## TO DO:
Provide only the number of lines in the records below that contain "with".
##### LISTED RECORDS #####
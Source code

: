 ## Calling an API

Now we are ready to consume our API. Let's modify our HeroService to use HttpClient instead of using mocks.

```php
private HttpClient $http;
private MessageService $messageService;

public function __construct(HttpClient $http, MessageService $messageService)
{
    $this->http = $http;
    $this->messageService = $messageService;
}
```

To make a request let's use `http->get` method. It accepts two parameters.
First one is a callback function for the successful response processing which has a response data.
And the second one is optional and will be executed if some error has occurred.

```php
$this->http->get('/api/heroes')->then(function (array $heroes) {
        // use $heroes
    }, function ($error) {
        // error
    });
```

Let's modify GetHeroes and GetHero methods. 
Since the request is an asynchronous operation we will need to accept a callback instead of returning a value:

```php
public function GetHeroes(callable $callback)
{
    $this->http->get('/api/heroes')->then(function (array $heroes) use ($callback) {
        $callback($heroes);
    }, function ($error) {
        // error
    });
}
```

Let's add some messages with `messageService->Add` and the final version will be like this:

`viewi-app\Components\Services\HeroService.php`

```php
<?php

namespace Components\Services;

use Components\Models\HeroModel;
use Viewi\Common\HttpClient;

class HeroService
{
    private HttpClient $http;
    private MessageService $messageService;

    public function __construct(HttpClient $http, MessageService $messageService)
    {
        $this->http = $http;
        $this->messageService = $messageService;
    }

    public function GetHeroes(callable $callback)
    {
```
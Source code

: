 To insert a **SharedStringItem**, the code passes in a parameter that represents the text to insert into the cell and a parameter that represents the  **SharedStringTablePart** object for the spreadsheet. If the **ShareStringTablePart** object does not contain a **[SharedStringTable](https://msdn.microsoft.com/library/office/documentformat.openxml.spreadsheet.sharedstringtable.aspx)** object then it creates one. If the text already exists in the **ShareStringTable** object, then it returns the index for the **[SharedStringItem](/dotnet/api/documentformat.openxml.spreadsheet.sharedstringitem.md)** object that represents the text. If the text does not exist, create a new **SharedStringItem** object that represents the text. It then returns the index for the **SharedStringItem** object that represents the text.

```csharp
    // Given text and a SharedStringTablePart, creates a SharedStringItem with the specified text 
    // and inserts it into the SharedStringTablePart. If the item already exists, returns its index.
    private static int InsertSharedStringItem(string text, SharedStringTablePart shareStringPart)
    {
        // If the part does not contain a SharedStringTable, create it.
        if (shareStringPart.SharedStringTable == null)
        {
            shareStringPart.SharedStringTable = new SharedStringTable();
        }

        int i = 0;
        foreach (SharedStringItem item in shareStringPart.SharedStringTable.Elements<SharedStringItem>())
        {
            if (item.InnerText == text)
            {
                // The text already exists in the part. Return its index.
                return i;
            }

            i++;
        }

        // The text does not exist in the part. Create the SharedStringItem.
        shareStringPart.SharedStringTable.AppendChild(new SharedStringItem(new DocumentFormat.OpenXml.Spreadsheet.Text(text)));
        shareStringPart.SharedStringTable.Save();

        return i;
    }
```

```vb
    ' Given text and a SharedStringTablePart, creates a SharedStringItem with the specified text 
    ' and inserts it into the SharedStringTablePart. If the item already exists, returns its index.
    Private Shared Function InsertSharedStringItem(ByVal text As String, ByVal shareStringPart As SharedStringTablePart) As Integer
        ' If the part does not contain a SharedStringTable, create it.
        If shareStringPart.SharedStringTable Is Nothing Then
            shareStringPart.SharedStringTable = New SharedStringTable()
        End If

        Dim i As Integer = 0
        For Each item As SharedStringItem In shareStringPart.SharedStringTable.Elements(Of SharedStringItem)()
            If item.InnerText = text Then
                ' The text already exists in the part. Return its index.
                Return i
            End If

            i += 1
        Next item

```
#####
## OUTPUT BELOW:
3